■ Task statement: In the records that follow, the lines from the one containing "### **Rate Limiting**" to the one containing "Caring, family-friendly voice", inclusive, are to be given again exactly.

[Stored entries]
┌────────
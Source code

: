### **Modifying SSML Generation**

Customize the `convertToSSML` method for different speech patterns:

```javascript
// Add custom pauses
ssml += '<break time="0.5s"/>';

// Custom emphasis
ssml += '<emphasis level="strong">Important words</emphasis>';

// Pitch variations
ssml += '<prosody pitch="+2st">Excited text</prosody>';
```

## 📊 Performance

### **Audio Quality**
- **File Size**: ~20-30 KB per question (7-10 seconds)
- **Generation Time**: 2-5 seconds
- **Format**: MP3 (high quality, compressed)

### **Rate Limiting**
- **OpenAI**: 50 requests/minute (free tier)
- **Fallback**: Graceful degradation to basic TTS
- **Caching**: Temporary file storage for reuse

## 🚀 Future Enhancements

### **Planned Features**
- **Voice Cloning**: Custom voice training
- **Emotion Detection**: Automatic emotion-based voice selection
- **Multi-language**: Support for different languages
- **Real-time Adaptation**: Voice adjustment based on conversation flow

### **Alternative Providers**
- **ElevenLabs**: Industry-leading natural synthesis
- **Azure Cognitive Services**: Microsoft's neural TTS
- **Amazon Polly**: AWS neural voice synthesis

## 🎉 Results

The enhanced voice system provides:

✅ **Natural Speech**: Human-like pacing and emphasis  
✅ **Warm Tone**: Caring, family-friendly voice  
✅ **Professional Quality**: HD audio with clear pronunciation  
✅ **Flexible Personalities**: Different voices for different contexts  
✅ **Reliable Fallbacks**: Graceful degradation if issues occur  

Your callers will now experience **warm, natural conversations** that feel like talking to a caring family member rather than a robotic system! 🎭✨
└────────
■ Your solution:
### **Rate Limiting**
- **OpenAI**: 50 requests/minute (free tier)
- **Fallback**: Graceful degradation to basic TTS
- **Caching**: Temporary file storage for reuse

## 🚀 Future Enhancements

### **Planned Features**
- **Voice Cloning**: Custom voice training
- **Emotion Detection**: Automatic emotion-based voice selection
- **Multi-language**: Support for different languages
- **Real-time Adaptation**: Voice adjustment based on conversation flow

### **Alternative Providers**
- **ElevenLabs**: Industry-leading natural synthesis
- **Azure Cognitive Services**: Microsoft's neural TTS
- **Amazon Polly**: AWS neural voice synthesis

## 🎉 Results

The enhanced voice system provides:

✅ **Natural Speech**: Human-like pacing and emphasis  
✅ **Warm Tone**: Caring, family-friendly voice  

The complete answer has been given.